Les seuls qui sont irréprochables sont les eurocrates néolibéraux. Eux, ils savent bien ce qui est bon pour nous.
a écrit le 25/11/2016 à 9:41 :
On ne règle pas le problème par de l'austérité mais par le remboursement de la dette par les excédents et donc la croissance! Pour en avoir les moyens il faut sortir du carcan de l'euro qui impose une politique monétaire inadéquate et de l'UE qui impose des réformes dogmatiques alors que ce sont des adaptations pragmatique qui sont nécessaire localement!
a écrit le 25/11/2016 à 8:20 :
troisième économie de l'union économique et monétaire ...... ET première dette publique en valeur nominale ! Tout est dit ! Il n'y qu'à continuer à s'endetter encore plus plus plus plus ....., comme ça avec un peu de chance vous deviendrez la première économie à la place des US :-))) Tout ça est devenu tellement ridicule qu'on obtient Trump, Brexit et la suite évidente .... Au fait on s'endette comme des tarés pourquoi ? Oups ça me revient pour enrichir les banques mais surtout récréer l'empire féodale perdu ! Le roi est mort VIVE le roi !
a écrit le 25/11/2016 à 7:48 :
"...si la Bundesbank devait faire son deuil d'une grande partie de ses 715 milliards d'euros de créances..." : tout est dit.
a écrit le 24/11/2016 à 22:48 :
Quelques bémols pour une fois : 1° je doute, en tout cas à court terme, que ce vote entraîne la sortie de la zone euro. Comme tous les autres européens, les italiens ont trop peur de la perte de valeur de leur patrimoine que cela entraînerait ainsi que la perte de pouvoir d'achat sur les premières années.

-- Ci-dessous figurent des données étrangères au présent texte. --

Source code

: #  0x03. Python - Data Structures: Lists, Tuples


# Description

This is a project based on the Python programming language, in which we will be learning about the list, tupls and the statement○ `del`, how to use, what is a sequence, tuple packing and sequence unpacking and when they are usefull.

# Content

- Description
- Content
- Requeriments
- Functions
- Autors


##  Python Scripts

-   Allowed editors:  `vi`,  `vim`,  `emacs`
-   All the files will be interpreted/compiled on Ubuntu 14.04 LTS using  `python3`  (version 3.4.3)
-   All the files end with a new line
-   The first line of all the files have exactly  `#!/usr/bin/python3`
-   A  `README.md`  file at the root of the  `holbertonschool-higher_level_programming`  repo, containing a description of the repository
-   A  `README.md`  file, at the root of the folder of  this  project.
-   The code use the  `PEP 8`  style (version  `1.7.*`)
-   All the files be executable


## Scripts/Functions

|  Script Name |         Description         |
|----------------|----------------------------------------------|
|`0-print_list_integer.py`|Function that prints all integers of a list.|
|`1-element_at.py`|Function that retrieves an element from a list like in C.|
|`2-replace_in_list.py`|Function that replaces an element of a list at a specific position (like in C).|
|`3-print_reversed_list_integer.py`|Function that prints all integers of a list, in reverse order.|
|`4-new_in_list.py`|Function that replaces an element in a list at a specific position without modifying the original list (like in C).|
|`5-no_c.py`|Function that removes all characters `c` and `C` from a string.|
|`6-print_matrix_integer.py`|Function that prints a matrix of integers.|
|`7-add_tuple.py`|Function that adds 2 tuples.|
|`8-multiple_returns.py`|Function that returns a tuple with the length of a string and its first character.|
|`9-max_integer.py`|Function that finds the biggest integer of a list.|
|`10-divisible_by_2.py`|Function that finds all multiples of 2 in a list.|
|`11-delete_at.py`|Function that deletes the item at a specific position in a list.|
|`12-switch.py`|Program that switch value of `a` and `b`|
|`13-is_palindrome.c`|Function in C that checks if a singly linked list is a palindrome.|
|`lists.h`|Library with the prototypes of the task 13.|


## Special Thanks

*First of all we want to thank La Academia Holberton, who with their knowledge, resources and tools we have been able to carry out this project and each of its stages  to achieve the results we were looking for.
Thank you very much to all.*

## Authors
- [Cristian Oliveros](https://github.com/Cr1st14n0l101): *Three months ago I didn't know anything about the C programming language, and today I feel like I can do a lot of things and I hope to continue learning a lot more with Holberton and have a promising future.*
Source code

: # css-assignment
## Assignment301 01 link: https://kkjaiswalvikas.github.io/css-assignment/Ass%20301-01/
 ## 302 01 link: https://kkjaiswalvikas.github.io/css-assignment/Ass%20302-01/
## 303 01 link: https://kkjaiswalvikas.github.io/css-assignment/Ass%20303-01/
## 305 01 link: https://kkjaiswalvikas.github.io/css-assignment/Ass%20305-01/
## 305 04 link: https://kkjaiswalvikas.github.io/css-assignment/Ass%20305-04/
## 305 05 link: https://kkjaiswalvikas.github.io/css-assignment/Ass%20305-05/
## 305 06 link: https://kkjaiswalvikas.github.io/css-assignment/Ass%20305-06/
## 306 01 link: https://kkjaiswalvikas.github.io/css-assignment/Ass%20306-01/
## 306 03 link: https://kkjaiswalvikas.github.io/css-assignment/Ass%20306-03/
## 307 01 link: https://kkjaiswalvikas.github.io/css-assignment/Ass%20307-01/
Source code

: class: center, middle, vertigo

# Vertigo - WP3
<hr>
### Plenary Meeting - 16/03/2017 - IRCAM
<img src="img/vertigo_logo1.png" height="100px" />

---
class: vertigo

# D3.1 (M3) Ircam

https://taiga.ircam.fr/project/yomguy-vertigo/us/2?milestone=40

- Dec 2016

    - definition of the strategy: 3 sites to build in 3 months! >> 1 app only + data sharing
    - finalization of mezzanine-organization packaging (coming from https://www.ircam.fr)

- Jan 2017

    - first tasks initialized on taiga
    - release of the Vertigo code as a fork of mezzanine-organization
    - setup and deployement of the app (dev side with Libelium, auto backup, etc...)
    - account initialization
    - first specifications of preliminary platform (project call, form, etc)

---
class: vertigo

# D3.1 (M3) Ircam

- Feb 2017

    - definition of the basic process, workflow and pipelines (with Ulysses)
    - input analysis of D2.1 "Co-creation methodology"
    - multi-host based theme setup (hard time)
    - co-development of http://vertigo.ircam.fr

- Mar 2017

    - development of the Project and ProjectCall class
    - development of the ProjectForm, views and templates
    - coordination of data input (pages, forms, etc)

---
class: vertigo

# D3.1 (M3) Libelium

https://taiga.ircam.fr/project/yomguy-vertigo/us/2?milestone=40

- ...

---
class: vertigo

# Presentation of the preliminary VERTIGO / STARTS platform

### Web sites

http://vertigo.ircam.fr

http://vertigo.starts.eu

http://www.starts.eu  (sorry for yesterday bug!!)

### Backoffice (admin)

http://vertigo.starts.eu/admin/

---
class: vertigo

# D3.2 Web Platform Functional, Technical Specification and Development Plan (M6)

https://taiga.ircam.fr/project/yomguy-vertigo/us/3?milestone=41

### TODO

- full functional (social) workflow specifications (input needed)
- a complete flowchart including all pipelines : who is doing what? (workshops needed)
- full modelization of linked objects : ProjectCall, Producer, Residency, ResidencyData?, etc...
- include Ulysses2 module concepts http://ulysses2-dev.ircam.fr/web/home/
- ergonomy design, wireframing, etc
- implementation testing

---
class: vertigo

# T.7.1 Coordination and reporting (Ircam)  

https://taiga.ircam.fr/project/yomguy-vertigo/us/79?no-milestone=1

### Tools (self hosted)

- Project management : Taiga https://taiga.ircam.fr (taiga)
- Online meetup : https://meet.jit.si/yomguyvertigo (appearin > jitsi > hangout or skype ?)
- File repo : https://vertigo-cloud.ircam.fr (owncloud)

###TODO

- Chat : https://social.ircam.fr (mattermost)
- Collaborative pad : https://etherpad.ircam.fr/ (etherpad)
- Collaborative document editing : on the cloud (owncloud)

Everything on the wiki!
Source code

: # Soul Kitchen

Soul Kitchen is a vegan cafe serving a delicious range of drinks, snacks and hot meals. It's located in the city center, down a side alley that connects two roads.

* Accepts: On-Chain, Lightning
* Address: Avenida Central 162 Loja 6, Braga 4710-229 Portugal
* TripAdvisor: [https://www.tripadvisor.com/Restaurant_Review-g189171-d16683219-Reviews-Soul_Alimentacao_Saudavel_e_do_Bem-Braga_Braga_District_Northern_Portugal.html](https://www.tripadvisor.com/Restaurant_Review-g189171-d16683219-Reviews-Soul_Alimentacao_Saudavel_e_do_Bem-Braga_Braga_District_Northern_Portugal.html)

Peu importe pour chaque citoyen si c'est la seule solution pour s'en sortir de manière globale à horizons de 4/5 ans : les intérêts particuliers continueront à l'emporter temps que la majorité n'aura pas basculé en faveur de ceux qui n'ont plus rien à perdre. 2° En imaginant une sortie de la zone euro. La bundesbank ne s’assoira sur rien du tout : le système target 2 comptabilise les créances et dettes entre les sous systèmes de la zone euro mais au sein des comptes de la BCE. Ce sont des écritures comptables. Les banques italiennes ont une ligne négative auprès de la BCE et les banques allemandes une ligne positive parallèle. La sortie de la zone de l'italie entraînera un recalcul de ces créances en nouvelle monnaie italienne, dévaluée, dette en lires qui provoquera une monétisation massive de la nouvelle banque centrale italienne pour éviter un effondrement des banques de la péninsule. Pour éviter une chute supplémentaire de la lire par rapport à l'euro du fait de cette monétisation, qui pénaliserait énormément l’Allemagne et le reste de la zone, (ce qui provoquerait la sortie de la France, de l’Espagne et du Portugal : bref la fin de la zone euro), ces créances pourraient être liquidées par la BCE en création monétaire en faveur de la bundesbank. 715 milliards c'est 9 mois de QE. face à une telle perte, ne doutez pas que les allemands reverront leur dogme vu la faiblesse de leurs banques.
a écrit le 24/11/2016 à 22:02 :
Article affligeant! On nous annonce une fin du monde à chaque échéance politique et à chaque fois la montagne accouche d'une souris. La situation de l'Italie est connue de tous et il n'y a pas grand chose de plus sous le tapis. Encore un article pour rien...
a écrit le 24/11/2016 à 19:32 :
L'Italie est aussi un poids lourd dans l'Europe. Impossible de l'"aider à la Grec". Personnellement en ce qui concerne l'Euro, je m'inquiète plus pour la France...
a écrit le 24/11/2016 à 19:08 :
je pense que c est article sur l ITALIE est catastrphique en effet je m appersoit que vous connaissait mal l economie italienne 2iem puissane indusstrielles d europe avec la lombardie qui a le 2iem pib par habitant d europe
a écrit le 24/11/2016 à 18:48 :
L’Union Populaire Républicaine a déjà démontré par de nombreux dossiers, toutes preuves à l’appui, que le mouvement 5 étoiles comme le Front national font partie de ces formations qui agissent comme des leurres, soutenant une chose puis son contraire au gré des élections, des modes et des revirements d’opinion. Les principaux responsables du Front national n’hésitent pas, tous les six mois, à alimenter la presse et les grands médias par leurs sorties sur des thématiques hautement clivantes (le rétablissement de la peine de mort, par exemple) ou sur des événements à forte charge émotionnelle (le massacre de jeunes militants politiques en Norvège le 22 juillet 2011) ou historique (l’Occupation nazie en France).